What has not continued is the institutional environment that produced it.
What Showmax Was, Actually
Before its 2023 relaunch with NBCUniversal’s Peacock technology and $309 million in combined equity funding, Showmax was primarily understood as DStv’s streaming arm. After the relaunch, it briefly became something more interesting: a commissioning platform willing to back African content with genuine formal ambition, at budgets that allowed the production values that international prestige television requires, for subjects that traditional African broadcasters had historically treated as too risky or too niche.
The list of series that Showmax commissioned and would not exist without it — Catch Me a Killer, Dam, Adulting, Khaki Fever, Youngins, Outlaws — represents a specific editorial position that was held consistently for several years.

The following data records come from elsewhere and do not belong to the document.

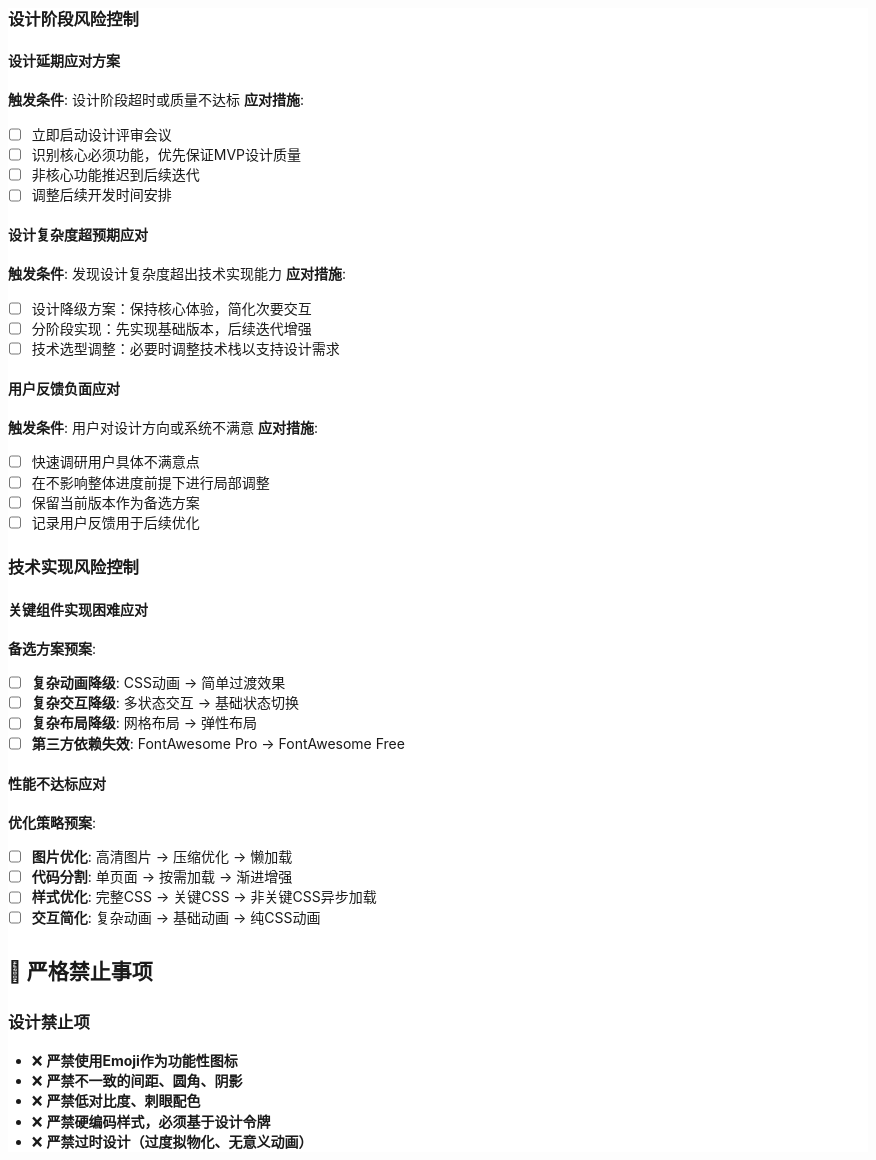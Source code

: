 ### 设计阶段风险控制

#### 设计延期应对方案
**触发条件**: 设计阶段超时或质量不达标
**应对措施**:
- [ ] 立即启动设计评审会议
- [ ] 识别核心必须功能，优先保证MVP设计质量
- [ ] 非核心功能推迟到后续迭代
- [ ] 调整后续开发时间安排

#### 设计复杂度超预期应对
**触发条件**: 发现设计复杂度超出技术实现能力
**应对措施**:
- [ ] 设计降级方案：保持核心体验，简化次要交互
- [ ] 分阶段实现：先实现基础版本，后续迭代增强
- [ ] 技术选型调整：必要时调整技术栈以支持设计需求

#### 用户反馈负面应对
**触发条件**: 用户对设计方向或系统不满意
**应对措施**:
- [ ] 快速调研用户具体不满意点
- [ ] 在不影响整体进度前提下进行局部调整
- [ ] 保留当前版本作为备选方案
- [ ] 记录用户反馈用于后续优化

### 技术实现风险控制

#### 关键组件实现困难应对
**备选方案预案**:
- [ ] **复杂动画降级**: CSS动画 → 简单过渡效果
- [ ] **复杂交互降级**: 多状态交互 → 基础状态切换
- [ ] **复杂布局降级**: 网格布局 → 弹性布局
- [ ] **第三方依赖失效**: FontAwesome Pro → FontAwesome Free

#### 性能不达标应对
**优化策略预案**:
- [ ] **图片优化**: 高清图片 → 压缩优化 → 懒加载
- [ ] **代码分割**: 单页面 → 按需加载 → 渐进增强
- [ ] **样式优化**: 完整CSS → 关键CSS → 非关键CSS异步加载
- [ ] **交互简化**: 复杂动画 → 基础动画 → 纯CSS动画

## 🚫 严格禁止事项

### 设计禁止项
- ❌ **严禁使用Emoji作为功能性图标**
- ❌ **严禁不一致的间距、圆角、阴影**
- ❌ **严禁低对比度、刺眼配色**
- ❌ **严禁硬编码样式，必须基于设计令牌**
- ❌ **严禁过时设计（过度拟物化、无意义动画）**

That editorial position said: African audiences will pay for ambitious, well-made, formally confident television about their own lives, their own communities, their own history. Spinners was the international apex of that position. Its Canneseries selection proved that the position was commercially and artistically correct.
Canal+ closed Showmax on April 1, 2026. Content is migrating to DStv Stream. The commissioning operation is over.
The Institutional Void
What replaces Showmax’s editorial position in the African television landscape is a question with no clear answer at this moment.
Netflix commissions from Nigeria and South Africa at a scale that does not match what Showmax was doing. Netflix’s commissioning brief runs toward commercially proven genres — thriller, reality, drama with established talent attachment — rather than toward the formally adventurous, subject-matter-driven programming that defined Showmax’s best work. Netflix is not a replacement.
Canal+ has stated it will continue investing in local content across its African operations. Its 2026 showcase revealed productions including the Spinners Season 2 commitment and contributions to Shaka iLembe’s final season. But Canal+’s content investment is organised around its subscriber acquisition and retention needs across 25 African countries, and its commissioning apparatus is more conservative than Showmax’s at its peak. Canal+ commissions what it knows will perform. Showmax, at its best, commissioned what it believed in.
That distinction is the difference between an industry that grows and an industry that maintains.
Spinners Season 2 and What It Carries
Season 2 of Spinners exists because the production was already in development when the Showmax decision was made. The cast and crew are committed. The story continues. This is good. The series that put African television on the Canneseries map deserves a second season, and the creative team behind it deserves the opportunity to build on what they established.
What Season 2 cannot do, by itself, is replace the institutional conditions that made Season 1 possible. It can continue a story. It cannot recreate the editorial environment in which the next Spinners — the next formally ambitious, culturally specific, internationally significant African series — gets commissioned and developed and broadcast.
That environment, right now, does not have a clear institutional home.
The industry needs to name that gap openly and begin the work of filling it. Whether through African-owned streaming platforms — the Kava and Circuits TV experiments that are early and unstable but necessary — through African broadcaster consortia, or through new co-production structures between African creative industries and international financiers who can commit to the multi-year patience that prestige television requires.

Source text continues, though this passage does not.